Stored records:

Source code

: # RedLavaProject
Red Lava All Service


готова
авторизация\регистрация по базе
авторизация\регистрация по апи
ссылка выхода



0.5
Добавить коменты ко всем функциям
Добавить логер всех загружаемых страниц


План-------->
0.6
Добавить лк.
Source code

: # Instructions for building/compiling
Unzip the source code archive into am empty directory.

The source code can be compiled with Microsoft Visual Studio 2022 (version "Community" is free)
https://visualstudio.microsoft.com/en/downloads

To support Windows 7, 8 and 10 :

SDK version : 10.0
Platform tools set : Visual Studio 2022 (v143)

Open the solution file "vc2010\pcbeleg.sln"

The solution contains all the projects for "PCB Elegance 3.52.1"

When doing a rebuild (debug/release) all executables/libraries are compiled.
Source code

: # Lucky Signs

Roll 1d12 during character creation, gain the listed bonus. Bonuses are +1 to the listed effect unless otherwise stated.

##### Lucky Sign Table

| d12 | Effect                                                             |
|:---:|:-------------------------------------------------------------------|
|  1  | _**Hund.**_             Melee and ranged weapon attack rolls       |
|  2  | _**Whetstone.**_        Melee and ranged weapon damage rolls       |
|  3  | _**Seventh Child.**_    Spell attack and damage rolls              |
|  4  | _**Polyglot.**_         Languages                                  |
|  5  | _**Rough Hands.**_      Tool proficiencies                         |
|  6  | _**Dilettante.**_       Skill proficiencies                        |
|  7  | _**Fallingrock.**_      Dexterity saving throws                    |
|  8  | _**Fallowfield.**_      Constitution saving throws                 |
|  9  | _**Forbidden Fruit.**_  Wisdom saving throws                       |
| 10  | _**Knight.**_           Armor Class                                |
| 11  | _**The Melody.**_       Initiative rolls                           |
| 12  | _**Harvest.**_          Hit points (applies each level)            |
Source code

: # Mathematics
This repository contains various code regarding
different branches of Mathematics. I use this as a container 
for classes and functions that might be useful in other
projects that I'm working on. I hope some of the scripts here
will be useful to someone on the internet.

> ASSIGNMENT:
Your answer should be a single number: the count of lines in the entries that contain "attack".

> ANSWER TO THIS EXERCISE:
2